*RECORD EXTRACTS*

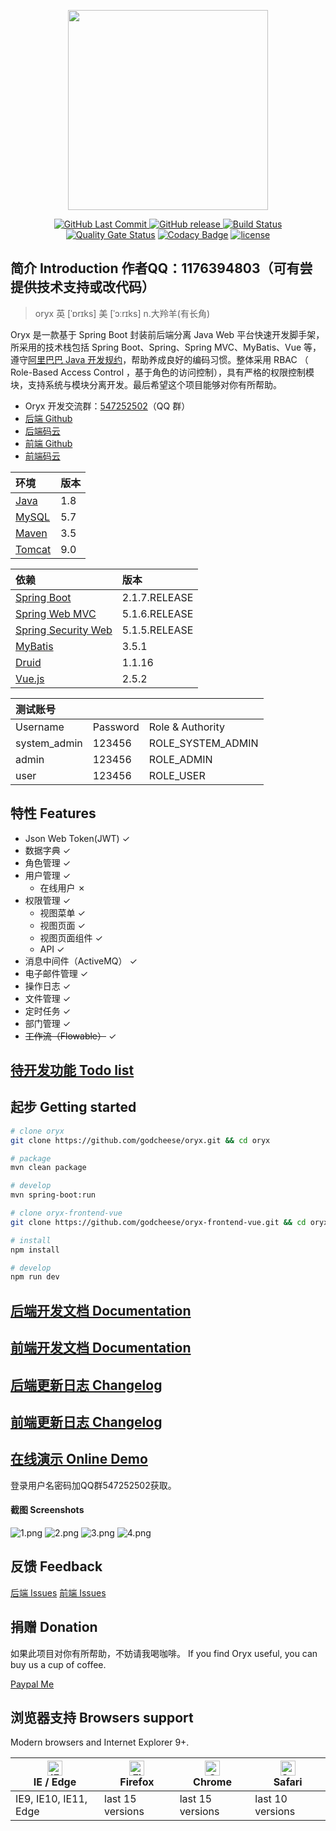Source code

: <p align="center">
  <img width="320" src="https://github.com/godcheese/oryx/blob/master/oryx_banner.png?raw=true">
</p>
<p align="center">
  <a href="https://github.com/godcheese/oryx">
    <img src="https://img.shields.io/github/last-commit/godcheese/oryx.svg" alt="GitHub Last Commit">
  </a>
  <a href="https://github.com/godcheese/oryx/releases">
    <img src="https://img.shields.io/github/release/godcheese/oryx.svg" alt="GitHub release">
  </a>
  <a href="https://travis-ci.org/godcheese/oryx" rel="nofollow">
    <img src="https://travis-ci.org/godcheese/oryx.svg?branch=master" alt="Build Status">
  </a>
  <a href="https://sonarcloud.io/dashboard?id=godcheese_oryx"><img src="https://sonarcloud.io/api/project_badges/measure?project=godcheese_oryx&metric=alert_status" alt="Quality Gate Status"/></a>
  <a href="https://www.codacy.com/manual/godcheese/oryx?utm_source=github.com&amp;utm_medium=referral&amp;utm_content=godcheese/oryx&amp;utm_campaign=Badge_Grade"><img src="https://api.codacy.com/project/badge/Grade/3c0ed91f0e52448ca722d7e9c6b97bb0" alt="Codacy Badge"/></a>
  <a href="https://github.com/godcheese/oryx/blob/master/LICENSE">
    <img src="https://img.shields.io/github/license/mashape/apistatus.svg" alt="license">
  </a>
</p>

## 简介 Introduction 作者QQ：1176394803（可有尝提供技术支持或改代码）
> oryx 英 [ˈɒrɪks] 美 [ˈɔːrɪks] n.大羚羊(有长角)

Oryx 是一款基于 Spring Boot 封装前后端分离 Java Web 平台快速开发脚手架，所采用的技术栈包括 Spring Boot、Spring、Spring MVC、MyBatis、Vue 等，遵守[阿里巴巴 Java 开发规约](https://github.com/alibaba/p3c)，帮助养成良好的编码习惯。整体采用 RBAC （ Role-Based Access Control ，基于角色的访问控制），具有严格的权限控制模块，支持系统与模块分离开发。最后希望这个项目能够对你有所帮助。

- Oryx 开发交流群：[547252502](https://jq.qq.com/?_wv=1027&k=5yxyg73)（QQ 群）
- [后端 Github](https://github.com/godcheese/oryx)
- [后端码云](https://gitee.com/godcheese/oryx)
- [前端 Github](https://github.com/godcheese/oryx-frontend-vue)
- [前端码云](https://gitee.com/godcheese/oryx-frontend-vue)

|环境  |版本|
|:-----|---|
|[Java](https://www.oracle.com/technetwork/java/javase/downloads/jdk8-downloads-2133151.html)  |1.8|
|[MySQL](https://dev.mysql.com/downloads/mysql/5.7.html#downloads) |5.7|
|[Maven](http://maven.apache.org/download.cgi) |3.5|
|[Tomcat](https://tomcat.apache.org/download-90.cgi)|9.0|

|依赖            |版本         |
|:------------- |:------------|
|[Spring Boot](http://mvnrepository.com/artifact/org.springframework.boot/spring-boot)    |2.1.7.RELEASE|
|[Spring Web MVC](http://mvnrepository.com/artifact/org.springframework/spring-webmvc)     |5.1.6.RELEASE|
|[Spring Security Web](http://mvnrepository.com/artifact/org.springframework.security/spring-security-web)|5.1.5.RELEASE|
|[MyBatis](http://mvnrepository.com/artifact/org.mybatis/mybatis)        |3.5.1      |
|[Druid](http://mvnrepository.com/artifact/com.alibaba/druid-spring-boot-starter)          |1.1.16       |
|[Vue.js](http://cn.vue.js)      |2.5.2|

|测试账号     |        |                       |
|:-----------|:-------|:---------------------|
|Username    |Password|Role & Authority      |
|system_admin|123456  |ROLE_SYSTEM_ADMIN     |
|admin       |123456  |ROLE_ADMIN            |
|user        |123456  |ROLE_USER             |

## 特性 Features

- Json Web Token(JWT) ✓
- 数据字典 ✓
- 角色管理 ✓
- 用户管理 ✓
  - 在线用户 ✗
- 权限管理 ✓
  - 视图菜单 ✓
  - 视图页面 ✓
  - 视图页面组件 ✓
  - API ✓
- 消息中间件（ActiveMQ） ✓
- 电子邮件管理 ✓
- 操作日志 ✓
- 文件管理 ✓
- 定时任务 ✓
- 部门管理 ✓
- ~~工作流（Flowable）~~ ✓

## [待开发功能 Todo list](https://github.com/godcheese/oryx/blob/master/TODO.md)

## 起步 Getting started

```bash
# clone oryx
git clone https://github.com/godcheese/oryx.git && cd oryx

# package
mvn clean package

# develop
mvn spring-boot:run

# clone oryx-frontend-vue
git clone https://github.com/godcheese/oryx-frontend-vue.git && cd oryx-frontend-vue

# install
npm install

# develop
npm run dev
```
## [后端开发文档 Documentation](https://github.com/godcheese/oryx/blob/master/docs/getting_started.md)

## [前端开发文档 Documentation](https://github.com/godcheese/oryx-frontend-vue/blob/master/docs/getting_started.md)

## [后端更新日志 Changelog](https://github.com/godcheese/oryx/releases)
## [前端更新日志 Changelog](https://github.com/godcheese/oryx-frontend-vue/releases)

## [在线演示 Online Demo](https://oryx-frontend-vue.netlify.com/)

登录用户名密码加QQ群547252502获取。

#### 截图 Screenshots

![1.png](https://github.com/godcheese/oryx/blob/master/screenshots/1.png)
![2.png](https://github.com/godcheese/oryx/blob/master/screenshots/2.png)
![3.png](https://github.com/godcheese/oryx/blob/master/screenshots/3.png)
![4.png](https://github.com/godcheese/oryx/blob/master/screenshots/4.png)

## 反馈 Feedback

[后端 Issues](https://github.com/godcheese/oryx/issues)
[前端 Issues](https://github.com/godcheese/oryx-frontend-vue/issues)

## 捐赠 Donation

如果此项目对你有所帮助，不妨请我喝咖啡。
If you find Oryx useful, you can buy us a cup of coffee.

[Paypal Me](https://www.paypal.me/godcheese)

## 浏览器支持 Browsers support

Modern browsers and Internet Explorer 9+.

| [<img src="https://raw.githubusercontent.com/alrra/browser-logos/master/src/edge/edge_48x48.png" alt="IE / Edge" width="24px" height="24px" />](http://godban.github.io/browsers-support-badges/)</br>IE / Edge | [<img src="https://raw.githubusercontent.com/alrra/browser-logos/master/src/firefox/firefox_48x48.png" alt="Firefox" width="24px" height="24px" />](http://godban.github.io/browsers-support-badges/)</br>Firefox | [<img src="https://raw.githubusercontent.com/alrra/browser-logos/master/src/chrome/chrome_48x48.png" alt="Chrome" width="24px" height="24px" />](http://godban.github.io/browsers-support-badges/)</br>Chrome | [<img src="https://raw.githubusercontent.com/alrra/browser-logos/master/src/safari/safari_48x48.png" alt="Safari" width="24px" height="24px" />](http://godban.github.io/browsers-support-badges/)</br>Safari |
| --------- | --------- | --------- | --------- |
| IE9, IE10, IE11, Edge| last 15 versions| last 15 versions| last 10 versions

*TASK BRIEF*
Every line of the data above that contains the word "downloads" should be counted; please give the total alone.

*TASK RESULT*
2